CuQuantum.jl

Julia bindings for the NVIDIA cuQuantum SDK, providing GPU-accelerated density matrix simulation for open quantum systems.

Motivation

Standard Lindblad solvers materialize the Liouvillian as a sparse $D^2 \times D^2$ matrix and compute $\mathcal{L}[\rho]$ via sparse matrix-vector multiply. For $M$ coupled cavities with Fock truncation $d$, the Hilbert space dimension is $D = d^M$. At $M=8$, $D=6{,}561$ and the Liouvillian has 43 million rows — requiring >77 GB just for the sparse matrix.

CuQuantum.jl wraps NVIDIA's cuDensityMat library, which decomposes $\mathcal{L}[\rho]$ into tensor network contractions over small per-mode operators. It never forms the full superoperator, enabling simulation of systems where sparse approaches are infeasible.

When to use cuDensityMat

Regime	Hilbert dim	Best approach
$M \le 4$	$\le 81$	CPU sparse (QuantumToolbox.jl)
$M = 5\text{--}6$	$\le 729$	GPU cuSPARSE SpMV (fastest per-action)
$M \ge 8$	$\ge 6{,}561$	cuDensityMat (only option)

cuDensityMat also supports native batching — many density matrices evolved with different parameters in a single kernel launch — and backward differentiation for parameter gradients, both essential for quantum optimal control.

Features

Lindblad master equation — time-dependent Hamiltonians with dissipation
Time-dependent callbacks — CPU scalar and tensor callbacks for driven systems
Backward differentiation — parameter gradients via VJP (single-GPU)
Native batching — parallel evolution of many states with different parameters
Expectation values — $\text{Tr}(O\rho)$ for arbitrary operators
MPI/NCCL distributed — multi-GPU forward-pass computation
Tensor network contraction — never materializes the full superoperator

Installation

using Pkg
Pkg.add(url="https://github.com/harmoniqs/CuQuantum.jl")

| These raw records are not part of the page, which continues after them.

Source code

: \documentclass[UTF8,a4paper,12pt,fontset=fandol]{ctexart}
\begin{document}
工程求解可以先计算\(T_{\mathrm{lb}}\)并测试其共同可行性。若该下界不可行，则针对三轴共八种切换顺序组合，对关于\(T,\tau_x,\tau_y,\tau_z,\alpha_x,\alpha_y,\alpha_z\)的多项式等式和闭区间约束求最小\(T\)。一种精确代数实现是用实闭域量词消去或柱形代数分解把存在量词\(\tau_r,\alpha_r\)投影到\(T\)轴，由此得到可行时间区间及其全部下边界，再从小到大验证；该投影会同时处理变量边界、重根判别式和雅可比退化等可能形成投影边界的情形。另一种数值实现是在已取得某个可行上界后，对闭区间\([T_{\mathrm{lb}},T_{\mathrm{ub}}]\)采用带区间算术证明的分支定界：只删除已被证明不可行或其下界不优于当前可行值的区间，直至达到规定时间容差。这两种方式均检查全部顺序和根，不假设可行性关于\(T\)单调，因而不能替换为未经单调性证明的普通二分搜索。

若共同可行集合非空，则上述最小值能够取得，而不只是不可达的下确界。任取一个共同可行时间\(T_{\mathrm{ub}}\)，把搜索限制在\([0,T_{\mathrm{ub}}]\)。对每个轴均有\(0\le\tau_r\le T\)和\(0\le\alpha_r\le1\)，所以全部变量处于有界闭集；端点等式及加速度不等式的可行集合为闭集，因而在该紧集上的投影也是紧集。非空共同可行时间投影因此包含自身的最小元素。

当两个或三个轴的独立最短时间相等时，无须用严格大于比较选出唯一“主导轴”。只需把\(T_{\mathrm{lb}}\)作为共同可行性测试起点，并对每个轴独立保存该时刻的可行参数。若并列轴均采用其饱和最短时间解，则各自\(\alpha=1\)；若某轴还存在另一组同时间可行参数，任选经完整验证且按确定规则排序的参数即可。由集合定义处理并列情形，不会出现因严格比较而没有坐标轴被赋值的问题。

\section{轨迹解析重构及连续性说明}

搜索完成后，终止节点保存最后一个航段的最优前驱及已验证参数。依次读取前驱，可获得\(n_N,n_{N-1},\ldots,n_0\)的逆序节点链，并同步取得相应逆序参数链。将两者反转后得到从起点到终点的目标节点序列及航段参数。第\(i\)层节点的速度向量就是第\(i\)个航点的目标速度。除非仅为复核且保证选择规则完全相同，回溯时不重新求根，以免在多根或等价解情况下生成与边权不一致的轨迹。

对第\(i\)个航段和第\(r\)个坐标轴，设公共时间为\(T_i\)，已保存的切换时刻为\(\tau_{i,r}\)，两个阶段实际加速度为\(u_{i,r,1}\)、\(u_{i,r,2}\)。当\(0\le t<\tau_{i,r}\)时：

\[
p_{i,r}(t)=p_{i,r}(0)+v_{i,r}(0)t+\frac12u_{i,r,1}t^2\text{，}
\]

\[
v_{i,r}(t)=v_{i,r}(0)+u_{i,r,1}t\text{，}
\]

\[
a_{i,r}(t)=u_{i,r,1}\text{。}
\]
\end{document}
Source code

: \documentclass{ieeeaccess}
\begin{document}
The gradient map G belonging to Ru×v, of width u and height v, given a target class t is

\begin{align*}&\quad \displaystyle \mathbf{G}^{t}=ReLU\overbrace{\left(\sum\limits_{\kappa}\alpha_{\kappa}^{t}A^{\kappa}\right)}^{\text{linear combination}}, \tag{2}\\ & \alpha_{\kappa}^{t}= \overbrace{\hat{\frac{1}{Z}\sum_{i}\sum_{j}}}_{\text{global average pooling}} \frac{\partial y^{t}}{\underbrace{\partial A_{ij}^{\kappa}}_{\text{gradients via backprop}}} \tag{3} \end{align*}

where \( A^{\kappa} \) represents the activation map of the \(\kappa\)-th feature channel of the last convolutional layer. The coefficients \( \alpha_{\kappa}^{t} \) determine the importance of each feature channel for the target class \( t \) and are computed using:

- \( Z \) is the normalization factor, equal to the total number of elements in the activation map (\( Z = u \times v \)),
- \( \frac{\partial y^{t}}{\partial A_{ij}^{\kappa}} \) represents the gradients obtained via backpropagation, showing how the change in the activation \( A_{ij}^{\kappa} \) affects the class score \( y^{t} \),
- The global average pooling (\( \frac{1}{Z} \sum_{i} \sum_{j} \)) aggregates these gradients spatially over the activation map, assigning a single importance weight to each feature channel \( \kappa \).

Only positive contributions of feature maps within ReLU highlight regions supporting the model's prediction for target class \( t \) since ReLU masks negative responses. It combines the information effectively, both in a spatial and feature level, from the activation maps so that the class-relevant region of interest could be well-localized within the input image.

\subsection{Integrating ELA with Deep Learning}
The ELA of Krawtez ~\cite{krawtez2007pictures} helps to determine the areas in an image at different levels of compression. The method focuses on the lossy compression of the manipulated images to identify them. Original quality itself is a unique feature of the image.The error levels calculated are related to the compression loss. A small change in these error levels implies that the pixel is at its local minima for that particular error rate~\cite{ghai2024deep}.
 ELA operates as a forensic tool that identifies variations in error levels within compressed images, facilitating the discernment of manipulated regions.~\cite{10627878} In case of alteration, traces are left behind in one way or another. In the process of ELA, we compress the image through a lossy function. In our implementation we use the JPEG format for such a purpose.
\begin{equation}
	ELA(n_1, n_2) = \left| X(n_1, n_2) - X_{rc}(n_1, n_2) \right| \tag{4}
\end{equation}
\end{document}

Requires a CUDA-capable GPU (Turing or newer) and Julia 1.10+.

Benchmarks

All benchmarks use $M$ coupled cavities with Fock truncation $d=3$, Kerr nonlinearity + all-to-all coupling + photon loss. See Methodology for the full problem specification.

Single $\mathcal{L}[\rho]$ Action — A100

Time for one evaluation of the Liouvillian action (median, after warmup).

M	D	CuQuantum.jl	cuSPARSE SpMV	Sparse feasible?
2	9	0.27 ms	0.039 ms	yes
4	81	1.22 ms	0.048 ms	yes
6	729	6.45 ms	0.90 ms	yes
8	6,561	620 ms	—	no (>77 GB)
9	19,683	6,742 ms	—	no

Full 100-step RK4 Simulation — A100

M	D	CuQuantum.jl	cuSPARSE RK4	QT.jl CPU
4	81	0.46 s	0.018 s	0.021 s
6	729	2.62 s	0.32 s	5.89 s
8	6,561	250 s	—	—

Batched Evolution — A100

Many density matrices evolved with different coupling strengths in one kernel launch. This is the parameter sweep use case for quantum optimal control.

M	D	Batch	cuDM batched	cuDM sequential	Speedup
2	9	64	0.45 ms	20.6 ms	46×
2	9	256	0.38 ms	70.1 ms	186×
4	81	64	2.79 ms	70.1 ms	25×
4	81	256	8.05 ms	280.7 ms	35×
6	729	64	297 ms	497 ms	1.7×
6	729	256	1,146 ms	1,990 ms	1.7×

At small system sizes ($M=2\text{--}4$), native batching amortizes kernel launch overhead by up to 186×. At $M=6$, the per-action cost dominates and batching gives ~1.7× speedup.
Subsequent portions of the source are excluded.